New Star Wars video game trailer. No idea if it’s a good game, but it’s a hell of a trailer.
“Now you got a crapload of squares.” I’m sold. (Via Mike Davidson.)
Another set of amazingly-detailed release notes from Apple:
iTunes 8.2 now supports iPhone or iPod touch with the iPhone 3.0 Software Update.
iTunes 8.2 also includes many accessibility improvements and bug fixes.
Quicktime 7.6.2, too.
Macworld reprints an interesting (and apt) criticism of Apple TV’s menu design from MacJournals:
iTunes is about your music and video, with the easy option of obtaining more. Apple TV is about Apple shoving new, mostly-paid content down the Internet onto your television. The Apple TV should be iTunes for the television; instead, it’s the iTunes Store for your television.
Development and production artwork for Up from Pixar designer Lou Romano. It’s staggering how much work goes into Pixar’s films, but the results are worth it. I love this bit:
After returning from the trip, we were inspired to illustrate what we saw. A challenge in film is conveying how something feels, not how it exists in reality. Research trips can be a blessing and a curse: the blessing in that visiting an actual place surpasses what you can get from video and photos alone, the curse in being too much a slave to the actual place. Imagination and feeling should dictate everything, not reality.

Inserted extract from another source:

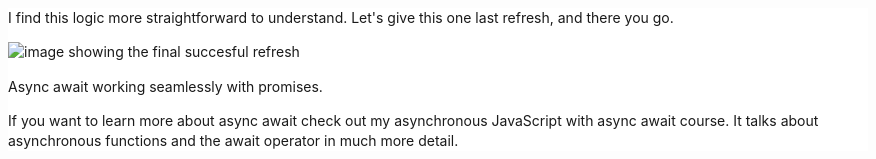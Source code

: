 I find this logic more straightforward to understand. Let's give this one last refresh, and there you go.

![image showing the final succesful refresh](https://res.cloudinary.com/dg3gyk0gu/image/upload/v1544133723/transcript-images/javascript-await-a-javascript-promise-in-an-async-function-with-the-await-operator-final-refresh.png)

Async await working seamlessly with promises.

If you want to learn more about async await check out my asynchronous JavaScript with async await course. It talks about asynchronous functions and the await operator in much more detail.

Reminds me of one of my favorite Stanley Kubrick quotes: “Sometimes the truth of a thing is not so much in the think of it, as in the feel of it.”
Production designer Ricky Nierva and director Pete Docter discuss the major character designs from Up.
Amy Gardner reports in the Washington Post on the perils of construction digging in the D.C. metro area:
This part happens all the time: A construction crew putting up an office building in the heart of Tysons Corner a few years ago hit a fiber optic cable no one knew was there. This part doesn’t: Within moments, three black sport-utility vehicles drove up, a half-dozen men in suits jumped out and one said, “You just hit our line.”
Whose line, you may ask? The guys in suits didn’t say.
Microsoft’s updated search engine launches. Not bad. Not really seeing how it’s any better than Live.com was, though, either.
I wish Bing well, though. If not Microsoft, who else will even try to compete against Google?